EXERCISE -> Among the entries below, how many lines contain the string "every"? Reply with that number alone.

---------------

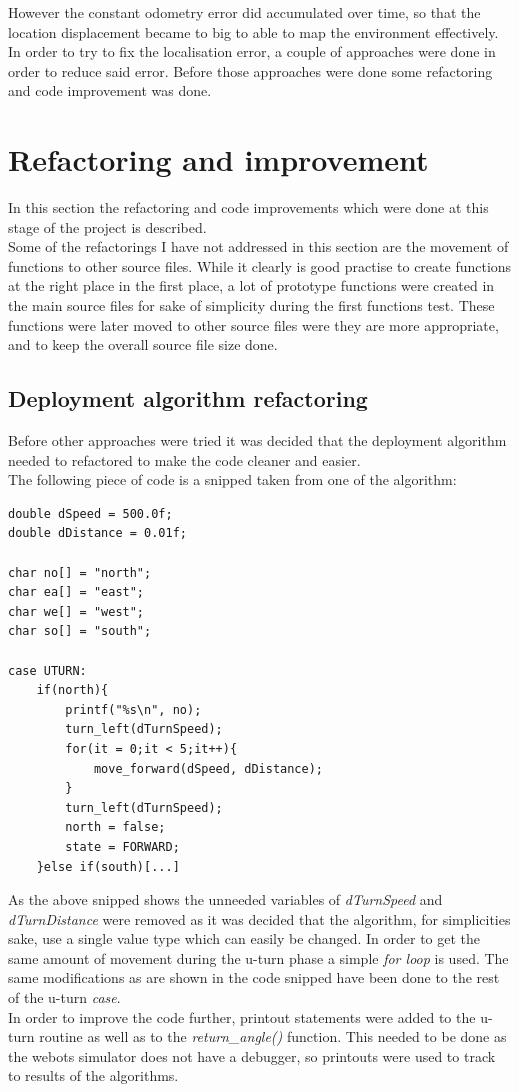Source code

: \begin{flushleft}
However the constant odometry error did accumulated over time, so that the location displacement became to big to able to map the environment effectively. \\
In order to try to fix the localisation error, a couple of approaches were done in order to reduce said error. Before those approaches were done some refactoring and code improvement was done.

\section{Refactoring and improvement}
In this section the refactoring and code improvements which were done at this stage of the project is described. \\
Some of the refactorings I have not addressed in this section are the movement of functions to other source files.
While it clearly is good practise to create functions at the right place in the first place, a lot of prototype functions were created in the main source files for sake of simplicity during the first functions test. These functions were later moved to other source files were they are more appropriate, and to keep the overall source file size done. 

\subsection{Deployment algorithm refactoring}
Before other approaches were tried it was decided that the deployment algorithm needed to refactored to make the code cleaner and easier. \\
The following piece of code is a snipped taken from one of the algorithm:

\begin{lstlisting}[caption={Deployment algorithm refactoring}]
double dSpeed = 500.0f;
double dDistance = 0.01f;

char no[] = "north";
char ea[] = "east";
char we[] = "west";
char so[] = "south";

case UTURN:
	if(north){
		printf("%s\n", no);
		turn_left(dTurnSpeed);
		for(it = 0;it < 5;it++){
			move_forward(dSpeed, dDistance);
		}
		turn_left(dTurnSpeed);
		north = false;
		state = FORWARD;
	}else if(south)[...]
\end{lstlisting}

As the above snipped shows the unneeded variables of \textit{dTurnSpeed} and \textit{dTurnDistance} were removed as it was decided that the algorithm, for simplicities sake, use a single value type which can easily be changed. In order to get the same amount of movement during the u-turn phase a simple \textit{for loop} is used. The same modifications as are shown in the code snipped have been done to the rest of the u-turn \textit{case}. \\
In order to improve the code further, printout statements were added to the u-turn routine as well as to the \textit{return\_angle()} function.
This needed to be done as the webots simulator does not have a debugger, so printouts were used to track to results of the algorithms.


\end{flushleft}
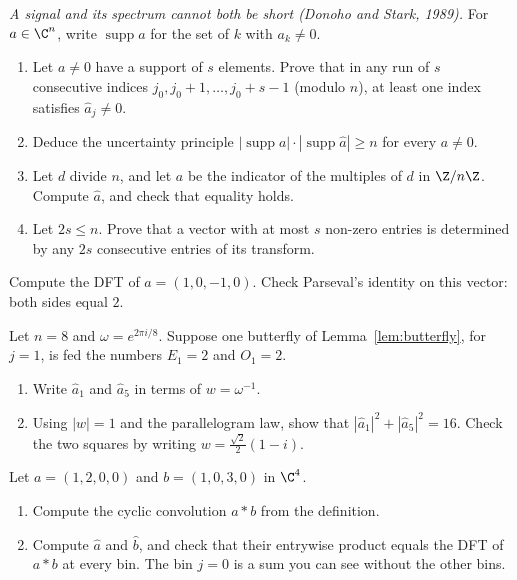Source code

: \begin{exercise}[$\star\star\star$]\label{ex:uncertainty}
\emph{A signal and its spectrum cannot both be short (Donoho and Stark, 1989).} For $a\in\C^n$, write $\operatorname{supp}a$ for the set of $k$ with $a_k\ne0$.
\begin{enumerate}[label=(\alph*)]
\item Let $a\ne0$ have a support of $s$ elements. Prove that in any run of $s$ consecutive indices $j_0,j_0+1,\dots,j_0+s-1$ (modulo $n$), at least one index satisfies $\hat a_j\ne0$.
\item Deduce the uncertainty principle $|\operatorname{supp}a|\cdot|\operatorname{supp}\hat a|\ge n$ for every $a\ne0$.
\item Let $d$ divide $n$, and let $a$ be the indicator of the multiples of $d$ in $\Z/n\Z$. Compute $\hat a$, and check that equality holds.
\item Let $2s\le n$. Prove that a vector with at most $s$ non-zero entries is determined by any $2s$ consecutive entries of its transform.
\end{enumerate}
\end{exercise}

\begin{exercise}[$\star$]\label{ex:rw07a}
Compute the DFT of $a=(1,0,-1,0)$. Check Parseval's identity on this vector: both sides equal $2$.
\end{exercise}

\begin{exercise}[$\star\star$]\label{ex:rw07b}
Let $n=8$ and $\omega=e^{2\pi i/8}$. Suppose one butterfly of Lemma~\ref{lem:butterfly}, for $j=1$, is fed the numbers $E_1=2$ and $O_1=2$.
\begin{enumerate}[label=(\alph*)]
\item Write $\hat a_1$ and $\hat a_5$ in terms of $w=\omega^{-1}$.
\item Using $|w|=1$ and the parallelogram law, show that $|\hat a_1|^2+|\hat a_5|^2=16$. Check the two squares by writing $w=\frac{\sqrt2}2(1-i)$.
\end{enumerate}
\end{exercise}

\begin{exercise}[$\star\star$]\label{ex:rw07c}
Let $a=(1,2,0,0)$ and $b=(1,0,3,0)$ in $\C^4$.
\begin{enumerate}[label=(\alph*)]
\item Compute the cyclic convolution $a*b$ from the definition.
\item Compute $\hat a$ and $\hat b$, and check that their entrywise product equals the DFT of $a*b$ at every bin. The bin $j=0$ is a sum you can see without the other bins.
\end{enumerate}
\end{exercise}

---------------

SOLUTION -> 2